Henri IV et Alençon
Henri IV, fils d'Antoine de Bourbon et de Jeanne d'Albret, petit-fils de Marguerite d'Orléans, sœur de François Ier et duchesse d'Alençon, est venu deux fois dans la cité alençonnaise.
1) Du 6 au 12 février 1576, le roi Henri de Navarre, futur Henri IV, âgé de 23 ans, qui s'est évadé du Louvre, est reçu à Alençon avec son compagnon Agrippa d'Aubigné, par le duc François. C'est dans notre ville qu'il aurait repris l'exercice de la religion protestante qu'il avait abandonné lors de la Saint-Barthélemy le 14 août 1572. Il assiste au prêche sans façon ni cérémonie et accepte d'être le parrain d'un enfant de son médecin Olivier Caillard-Deshayes, prénommé Isaac.
On raconte qu'à l'occasion de ce séjour, Henri se serait épris de la fille ou de l'épouse du tenancier du four à ban qui eut des bontés pour lui, et que la fenêtre déposée à la maison d'Ozé serait celle de la chambre de la belle à qui il aurait déclaré : "Ventre saint-gris, ma mye, votre four arde pis que braise, on y cuirait douze fournées par nuictées".
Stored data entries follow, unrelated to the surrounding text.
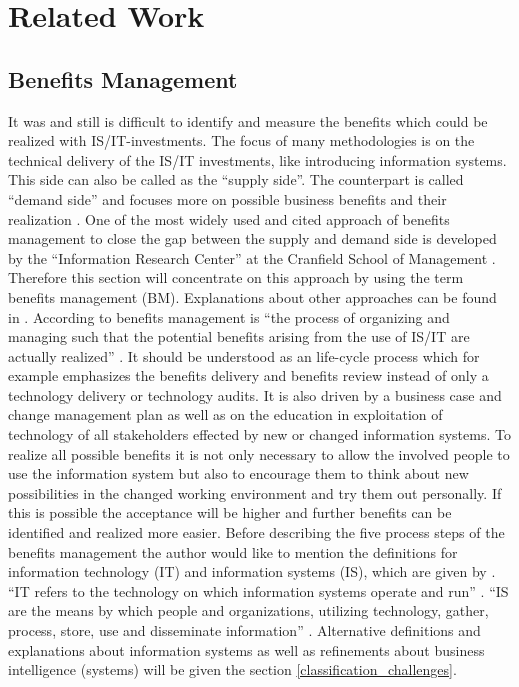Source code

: \chapter{Related Work}
\label{related_work}
\section{Benefits Management}
\label{benefits_management}

It was and still is difficult to identify and measure the benefits which could be realized with IS/IT-investments. The focus of many methodologies is on the technical delivery of the IS/IT investments, like introducing information systems. This side can also be called as the ``supply side''. The counterpart is called ``demand side'' and focuses more on possible business benefits and their realization \citep[p.80]{ward_benefits_2012}. One of the most widely used and cited approach of benefits management to close the gap between the supply and demand side is developed by the ``Information Research Center'' at the Cranfield School of Management \citep[p.555]{braun_benefits_2009}. Therefore this section will concentrate on this approach by using the term benefits management (BM). Explanations about other approaches can be found in \citet[p.61ff.]{banninger_benefits_2004}.
\newline\newline
According to \citet{ward2002} benefits management is ``the process of organizing and managing such that the potential benefits arising from the use of IS/IT are actually realized'' \citep[p.439]{ward2002}. It should be understood as an life-cycle process which for example emphasizes the benefits delivery and benefits review instead of only a technology delivery or technology audits. It is also driven by a business case and change management plan as well as on the education in exploitation of technology of all stakeholders effected by new or changed information systems. To realize all possible benefits it is not only necessary to allow the involved people to use the information system but also to encourage them to think about new possibilities in the changed working environment and try them out personally. If this is possible the acceptance will be higher and further benefits can be identified and realized more easier.\citep[p.9-16]{ward_benefits_2012}
\newline\newline
Before describing the five process steps of the benefits management the author would like to mention the definitions for information technology (IT) and information systems (IS), which are given by \citet{ward_benefits_2012}. ``IT refers to the technology on which information systems operate and run'' \citep[p.17]{ward_benefits_2012}. ``IS are the means by which people and organizations, utilizing technology, gather, process, store, use and disseminate information'' \citep[p.17]{ward_benefits_2012}. Alternative definitions and explanations about information systems as well as refinements about business intelligence (systems) will be given the section \ref{classification_challenges}.

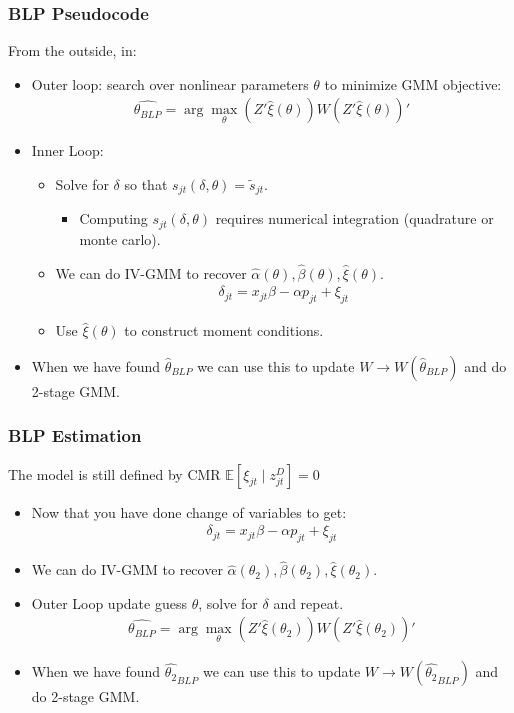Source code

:  \begin{frame}
\frametitle{BLP Pseudocode}
\footnotesize
From the outside, in:
\begin{itemize}
\item Outer loop: search over nonlinear parameters $\theta$ to minimize GMM objective:
 \begin{eqnarray*}
 \widehat{\theta_{BLP}} = \arg \max_{\theta} (Z' \hat{\xi}(\theta)) W  (Z' \hat{\xi}(\theta))'
 \end{eqnarray*}
 \item Inner Loop:
 \begin{itemize}
\item Solve for $\delta$ so that $s_{jt}(\delta,\theta) = \tilde{s}_{jt}$.
\begin{itemize}
\item Computing $s_{jt}(\delta,\theta)$ requires numerical integration (quadrature or monte carlo).
\end{itemize}
 \item We can do IV-GMM to recover $\hat{\alpha}(\theta),\hat{\beta}(\theta),\hat{\xi}(\theta)$.
  \begin{eqnarray*}
\delta_{jt}= x_{jt} \beta -\alpha p_{jt}+  \xi_{jt}
 \end{eqnarray*}
  \item Use $\hat{\xi}(\theta)$ to construct moment conditions.
 \end{itemize}
 \item When we have found $\hat{\theta}_{BLP}$ we can use this to update $W \rightarrow W(\hat{\theta}_{BLP})$ and do 2-stage GMM.
 \end{itemize}
\end{frame}




 \begin{frame}
\frametitle{BLP Estimation}
The model is still defined by CMR $\mathbb{E}[\xi_{jt} \mid  z_{jt}^D]=0$
\begin{itemize}
 \item Now that you have done change of variables to get:
 \begin{eqnarray*}
\delta_{jt}= x_{jt} \beta -\alpha p_{jt}+  \xi_{jt}
 \end{eqnarray*}
 \item We can do IV-GMM to recover $\hat{\alpha}(\theta_2),\widehat{\beta}(\theta_2),\widehat{\xi}(\theta_2)$.
 \item Outer Loop update guess $\theta$, solve for $\delta$ and repeat.
 \begin{eqnarray*}
 \widehat{\theta_{BLP}} = \arg \max_{\theta} (Z' \widehat{\xi}(\theta_2)) W  (Z' \widehat{\xi}(\theta_2))'
 \end{eqnarray*}
 \item When we have found $\widehat{\theta_2}_{BLP}$ we can use this to update $W \rightarrow W(\widehat{\theta_2}_{BLP})$ and do 2-stage GMM.
 \end{itemize}
\end{frame}



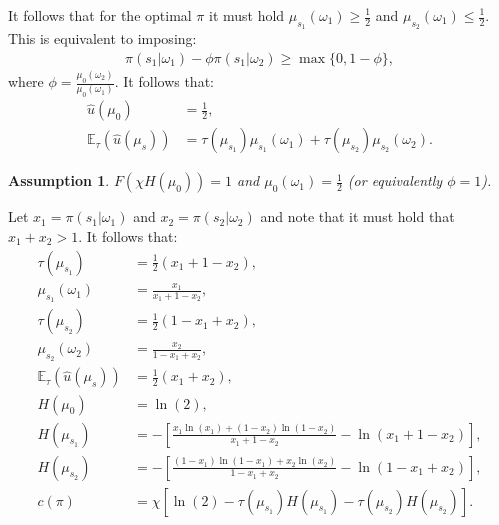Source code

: \documentclass[12pt,a4paper]{article}
\newtheorem{assumption}{Assumption}
\begin{document}
It follows that for the optimal $\pi$ it must hold $\mu_{s_1}(\omega_1)\geq\frac{1}{2}$ and $\mu_{s_2}(\omega_1)\leq\frac{1}{2}$. This is equivalent to imposing:
\begin{align}
    \pi(s_1|\omega_1)-\phi\pi(s_1|\omega_2)\geq \max\{0,1-\phi\},
\end{align}
where $\phi=\frac{\mu_0(\omega_2)}{\mu_0(\omega_1)}$. It follows that:
\begin{align}
    \hat{u}(\mu_0) & = \frac{1}{2}, \\
    \mathbb{E}_\tau(\hat{u}(\mu_s)) & = \tau(\mu_{s_1})\mu_{s_1}(\omega_1) + \tau(\mu_{s_2})\mu_{s_2}(\omega_2).
\end{align}

\begin{assumption}
    $F(\chi H(\mu_0))=1$ and $\mu_0(\omega_1)=\frac{1}{2}$ (or equivalently $\phi=1$).
\end{assumption}

Let $x_1=\pi(s_1|\omega_1)$ and $x_2=\pi(s_2|\omega_2)$ and note that it must hold that $x_1+x_2>1$. It follows that:
\begin{align}
    \tau(\mu_{s_1}) & = \frac{1}{2}(x_1 + 1-x_2), \\
    \mu_{s_1}(\omega_1) & = \frac{x_1}{x_1 + 1-x_2}, \\
    \tau(\mu_{s_2}) & = \frac{1}{2}(1-x_1 + x_2), \\
    \mu_{s_2}(\omega_2) & = \frac{x_2}{1-x_1 + x_2}, \\
     \mathbb{E}_\tau(\hat{u}(\mu_s)) & = \frac{1}{2}(x_1+x_2), \\
     H(\mu_0) & = \ln(2), \\
     H(\mu_{s_1}) & = -\left[\frac{x_1\ln(x_1)+(1-x_2)\ln(1-x_2)}{x_1+1-x_2}-\ln(x_1+1-x_2)\right], \\
     H(\mu_{s_2}) & = -\left[\frac{(1-x_1)\ln(1-x_1)+x_2\ln(x_2)}{1-x_1+x_2}-\ln(1-x_1+x_2)\right], \\
     c(\pi) & = \chi\left[\ln(2)-\tau(\mu_{s_1})H(\mu_{s_1})-\tau(\mu_{s_2})H(\mu_{s_2})\right].
\end{align}
\end{document}
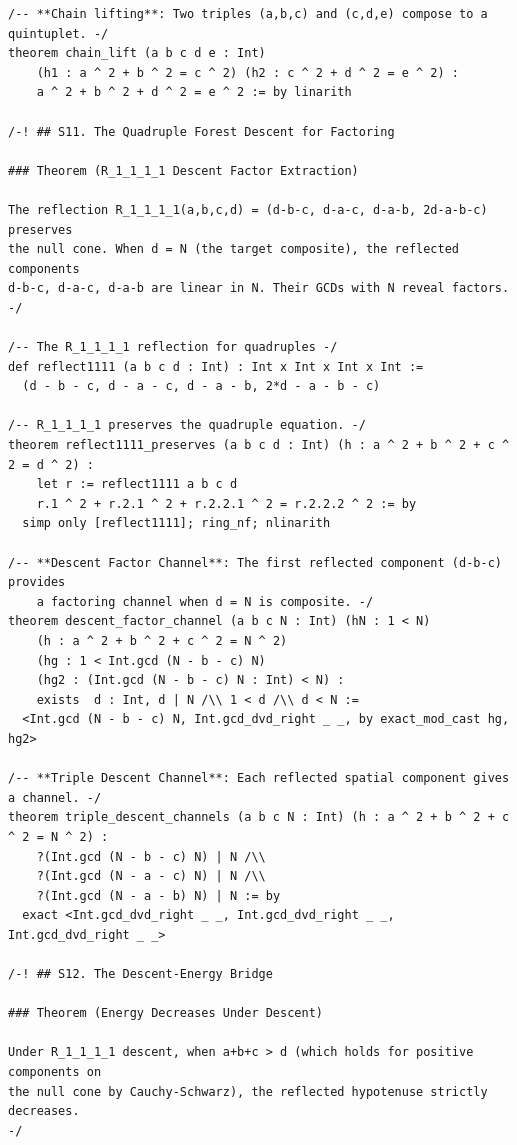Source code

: \documentclass[11pt,openright,twoside]{book}
\theoremstyle{definition}
\begin{document}
\begin{lstlisting}[style=lean]
/-- **Chain lifting**: Two triples (a,b,c) and (c,d,e) compose to a quintuplet. -/
theorem chain_lift (a b c d e : Int)
    (h1 : a ^ 2 + b ^ 2 = c ^ 2) (h2 : c ^ 2 + d ^ 2 = e ^ 2) :
    a ^ 2 + b ^ 2 + d ^ 2 = e ^ 2 := by linarith

/-! ## S11. The Quadruple Forest Descent for Factoring

### Theorem (R_1_1_1_1 Descent Factor Extraction)

The reflection R_1_1_1_1(a,b,c,d) = (d-b-c, d-a-c, d-a-b, 2d-a-b-c) preserves
the null cone. When d = N (the target composite), the reflected components
d-b-c, d-a-c, d-a-b are linear in N. Their GCDs with N reveal factors.
-/

/-- The R_1_1_1_1 reflection for quadruples -/
def reflect1111 (a b c d : Int) : Int x Int x Int x Int :=
  (d - b - c, d - a - c, d - a - b, 2*d - a - b - c)

/-- R_1_1_1_1 preserves the quadruple equation. -/
theorem reflect1111_preserves (a b c d : Int) (h : a ^ 2 + b ^ 2 + c ^ 2 = d ^ 2) :
    let r := reflect1111 a b c d
    r.1 ^ 2 + r.2.1 ^ 2 + r.2.2.1 ^ 2 = r.2.2.2 ^ 2 := by
  simp only [reflect1111]; ring_nf; nlinarith

/-- **Descent Factor Channel**: The first reflected component (d-b-c) provides
    a factoring channel when d = N is composite. -/
theorem descent_factor_channel (a b c N : Int) (hN : 1 < N)
    (h : a ^ 2 + b ^ 2 + c ^ 2 = N ^ 2)
    (hg : 1 < Int.gcd (N - b - c) N)
    (hg2 : (Int.gcd (N - b - c) N : Int) < N) :
    exists  d : Int, d | N /\\ 1 < d /\\ d < N :=
  <Int.gcd (N - b - c) N, Int.gcd_dvd_right _ _, by exact_mod_cast hg, hg2>

/-- **Triple Descent Channel**: Each reflected spatial component gives a channel. -/
theorem triple_descent_channels (a b c N : Int) (h : a ^ 2 + b ^ 2 + c ^ 2 = N ^ 2) :
    ?(Int.gcd (N - b - c) N) | N /\\
    ?(Int.gcd (N - a - c) N) | N /\\
    ?(Int.gcd (N - a - b) N) | N := by
  exact <Int.gcd_dvd_right _ _, Int.gcd_dvd_right _ _, Int.gcd_dvd_right _ _>

/-! ## S12. The Descent-Energy Bridge

### Theorem (Energy Decreases Under Descent)

Under R_1_1_1_1 descent, when a+b+c > d (which holds for positive components on
the null cone by Cauchy-Schwarz), the reflected hypotenuse strictly decreases.
-/


\end{lstlisting}
\end{document}
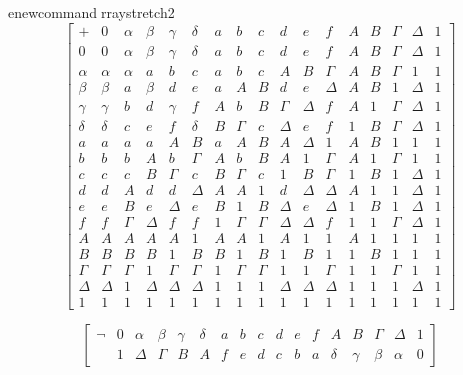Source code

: enewcommand{rraystretch}{2}
  \[\begin{bmatrix}
   + & 0 & \alpha & \beta & \gamma & \delta & a & b & c & d & e & f & A & B & \Gamma & \Delta & 1 \\
  0 & 0 & \alpha & \beta & \gamma & \delta & a & b & c & d & e & f & A & B & \Gamma & \Delta & 1 \\
  \alpha & \alpha & \alpha & a & b & c & a & b & c & A & B & \Gamma & A & B & \Gamma & 1 & 1 \\
  \beta & \beta & a & \beta & d & e & a & A & B & d & e & \Delta & A & B & 1 & \Delta & 1 \\
  \gamma & \gamma & b & d & \gamma & f & A & b & B & \Gamma & \Delta & f & A & 1 & \Gamma & \Delta & 1 \\
  \delta & \delta & c & e & f & \delta & B & \Gamma & c & \Delta & e & f & 1 & B & \Gamma & \Delta & 1 \\
  a & a & a & a & A & B & a & A & B & A & \Delta & 1 & A & B & 1 & 1 & 1 \\
  b & b & b & A & b & \Gamma & A & b & B & A & 1 & \Gamma & A & 1 & \Gamma & 1 & 1 \\
  c & c & c & B & \Gamma & c & B & \Gamma & c & 1 & B & \Gamma & 1 & B & 1 & \Delta & 1 \\
  d & d & A & d & d & \Delta & A & A & 1 & d & \Delta & \Delta & A & 1 & 1 & \Delta & 1 \\
  e & e & B & e & \Delta & e & B & 1 & B & \Delta & e & \Delta & 1 & B & 1 & \Delta & 1 \\
  f & f & \Gamma & \Delta & f & f & 1 & \Gamma & \Gamma & \Delta & \Delta & f & 1 & 1 & \Gamma & \Delta & 1 \\
  A & A & A & A & A & 1 & A & A & 1 & A & 1 & 1 & A & 1 & 1 & 1 & 1 \\
  B & B & B & B & 1 & B & B & 1 & B & 1 & B & 1 & 1 & B & 1 & 1 & 1 \\
  \Gamma & \Gamma & \Gamma & 1 & \Gamma & \Gamma & 1 & \Gamma & \Gamma & 1 & 1 & \Gamma & 1 & 1 & \Gamma & 1 & 1 \\
  \Delta & \Delta & 1 & \Delta & \Delta & \Delta & 1 & 1 & 1 & \Delta & \Delta & \Delta & 1 & 1 & 1 & \Delta & 1 \\
  1 & 1 & 1 & 1 & 1 & 1 & 1 & 1 & 1 & 1 & 1 & 1 & 1 & 1 & 1 & 1 & 1
  \end{bmatrix}\]

\[\begin{bmatrix}
\neg & 0 & \alpha & \beta & \gamma & \delta & a & b & c & d & e & f & A & B & \Gamma & \Delta & 1 \\
 & 1 & \Delta & \Gamma & B & A & f & e & d & c & b & a & \delta & \gamma & \beta & \alpha & 0
\end{bmatrix}\]

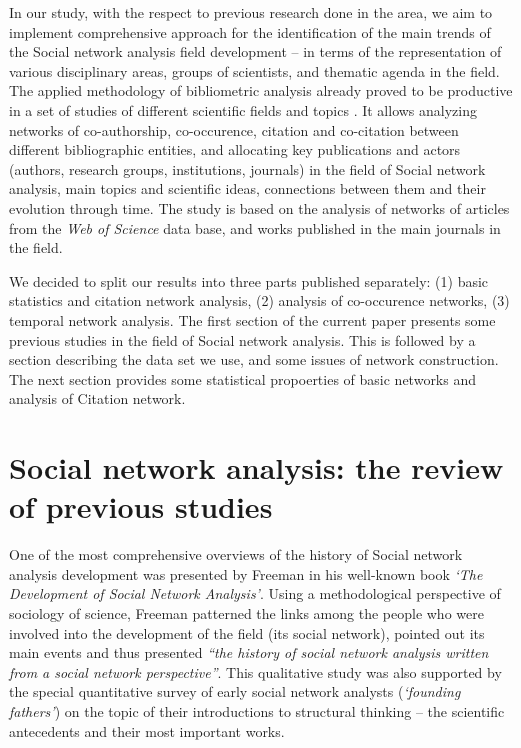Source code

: \documentclass[11pt]{article} %
\begin{document}
In our study, with the respect to previous research done in the area, we aim to implement comprehensive approach for the identification of the main  trends of the Social network analysis field development -- in terms of the representation of various disciplinary areas, groups of scientists, and thematic agenda in the field. The applied methodology of bibliometric analysis already proved to be productive in a set of studies of different scientific fields and topics \citep{kejzar,Understand,PeerRew}. It allows analyzing networks of co-authorship, co-occurence, citation and co-citation between different bibliographic entities, and allocating key publications and actors (authors, research groups, institutions, journals) in the field of Social network analysis, main topics and scientific ideas, connections between them and their evolution through time. The study is based on the analysis of networks of articles from the \textit{Web of Science} data base, and works published in the main journals in the field. \medskip 

We decided to split our results into three parts published separately: (1) basic statistics and citation network analysis, (2) analysis of co-occurence networks, (3) temporal network analysis. The first section of the current paper presents some previous studies in the field of Social network analysis. This is followed by a section describing the data set we use, and some issues of network construction. The next section provides some statistical propoerties of basic networks and analysis of Citation network.

\section{Social network analysis: the review of previous studies}

One of the most comprehensive overviews of the history of Social network analysis development was presented by Freeman in his well-known book \textit{`The Development of Social Network Analysis'}\citep{SNAdev}. Using a methodological perspective of sociology of science, Freeman patterned the links  among the people who were involved into the development of the field (its social network),  pointed out its main events and thus presented \textit{“the history of social network analysis written from a social network perspective”}. This qualitative study was also supported by the special quantitative survey of early social network analysts (\textit{`founding fathers'}) on the topic of their introductions to structural thinking -- the scientific antecedents and their most important works. \medskip 
\end{document}
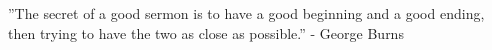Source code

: ''The secret of a good sermon is to have a good beginning and a good ending, then trying to have the two as close as possible.'' - George Burns
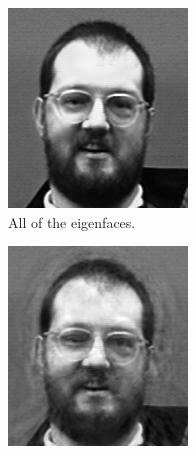 \begin{figure}
\begin{subfigure}[b]{0.3\textwidth}
\includegraphics[width=\textwidth]{rebuiltAll.png}
\caption{All of the eigenfaces.}
\end{subfigure}
\begin{subfigure}[b]{0.3\textwidth}
\includegraphics[width=\textwidth]{rebuiltHalf.png}

\end{subfigure}
\end{figure}
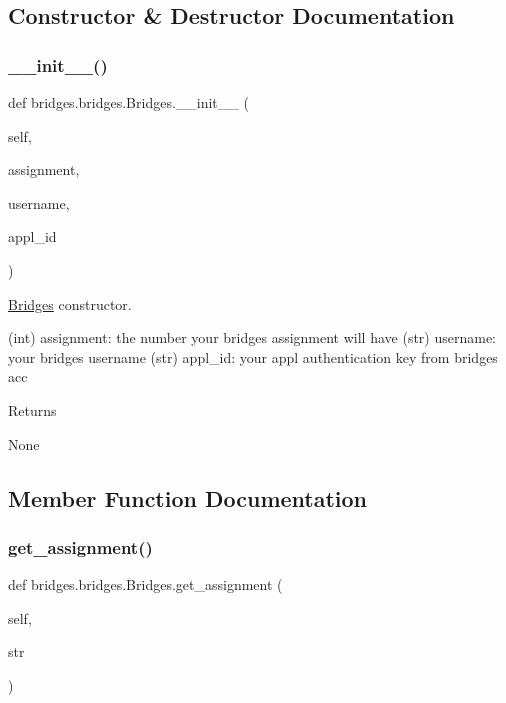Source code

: \subsection{Constructor \& Destructor Documentation}
\mbox{\label{classbridges_1_1bridges_1_1_bridges_af174072883f6f269a9fe7cc02e12c276}} 
\subsubsection{\texorpdfstring{\+\_\+\+\_\+init\+\_\+\+\_\+()}{\_\_init\_\_()}}
{\footnotesize\ttfamily def bridges.\+bridges.\+Bridges.\+\_\+\+\_\+init\+\_\+\+\_\+ (\begin{DoxyParamCaption}\item[{}]{self,  }\item[{}]{assignment,  }\item[{}]{username,  }\item[{}]{appl\+\_\+id }\end{DoxyParamCaption})}



\hyperlink{classbridges_1_1bridges_1_1_bridges}{Bridges} constructor. 

(int) assignment\+: the number your bridges assignment will have (str) username\+: your bridges username (str) appl\+\_\+id\+: your appl authentication key from bridges acc \begin{DoxyReturn}{Returns}


None 
\end{DoxyReturn}


\subsection{Member Function Documentation}
\mbox{\label{classbridges_1_1bridges_1_1_bridges_a1e7bd56f6a3beb03c91fc989cf3f7eb8}} 
\subsubsection{\texorpdfstring{get\+\_\+assignment()}{get\_assignment()}}
{\footnotesize\ttfamily def bridges.\+bridges.\+Bridges.\+get\+\_\+assignment (\begin{DoxyParamCaption}\item[{}]{self,  }\item[{}]{str }\end{DoxyParamCaption})}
2) En 1589, pendant les guerres de religion, Alençon est le point central des opérations des royalistes sous les ordres du gouverneur René de Renty, des ligueurs (des catholiques) sous ceux du duc de Mayenne et des protestants sous ceux d'Henri de Navarre. Le 18 mai, le duc de Mayenne incendie le faubourg de Lancrel, prend la ville le 22 et oblige les habitants à jurer fidélité à la Ligue. Henri IV, devenu roi le 2 août, envoie le maréchal de Biron prendre Alençon où ce dernier arrive le 15 décembre. Les faubourgs occupés, les Alençonnais s'empressent d'ouvrir les portes de la ville aux troupes royales tandis que le nouveau gouverneur, un nommé Lago, à la solde du duc de Mayenne, se retire dans le château mis à mal par l'artillerie. Arrivé sur place le 23 décembre, le roi fait couper les conduites d'eau alimentant les douves de la forteresse qui, le lendemain, ne peut que capituler. Le souverain, qui reste à Alençon jusqu'au 28, confie alors aux habitants la garde de leur ville.
La légende prétend que pendant ce séjour, Henri IV fut reçu par la jolie Françoise de Courdemanche, épouse de Thomas Le Coustellier, lieutenant général de l'artillerie du roi et propriétaire de la maison d'Ozé, que le souverain savait absent et qu'il prétendait vouloir rencontrer. La dame, qui ne connaît pas le roi, le prend pour un supérieur de son mari et le retient à dîner. Mais, prise au dépourvu, elle doit avoir recours à un voisin qui lui fournit une dinde en échange de sa participation au repas. Le souverain est très heureux de son incognito et les agapes sont animées. Au dessert, l'hôtesse s'aperçoit de sa méprise et le voisin, qui avait reconnu Henri IV, profitant de ses bonnes dispositions, demande à se faire anoblir puisque celui-ci lui avait fait l'honneur de l'admettre à sa table : "Ventre saint-gris, tu seras gentilhomme et porteras ta dinde en pal !" se serait exclamé le roi.
Par ailleurs, le Vert-Galant aurait oublié une paire de bas de soie bleue à fils d'or abandonnée sur un champ de bataille bien différent de ceux d'Arques ou d'Ivry.
Dans le souci de refaire l'unité de la France déchirée par les guerres de religion, Henri IV pratiqua systématiquement une politique de démantèlement des forteresses sur lesquelles s'était appuyée, depuis la fin du Moyen Âge, la puissance des grands seigneurs féodaux désireux de conserver une indépendance aussi large que possible face à l'emprise grandissante du pouvoir royal. Alençon n'échappa pas à la règle et le château fut démoli en 1592 à l'exception du donjon, détruit en 1782, et du pavillon d'entrée.
Le 23 avril 1605, Henri IV vendra le duché d'Alençon au duc de Wurtemberg pour le solder des secours en hommes et en argent que ce prince lui avait fourni au temps des guerres de la Ligue. Le duché sera racheté le 4 octobre 1612 par Marie de Médicis, sa veuve.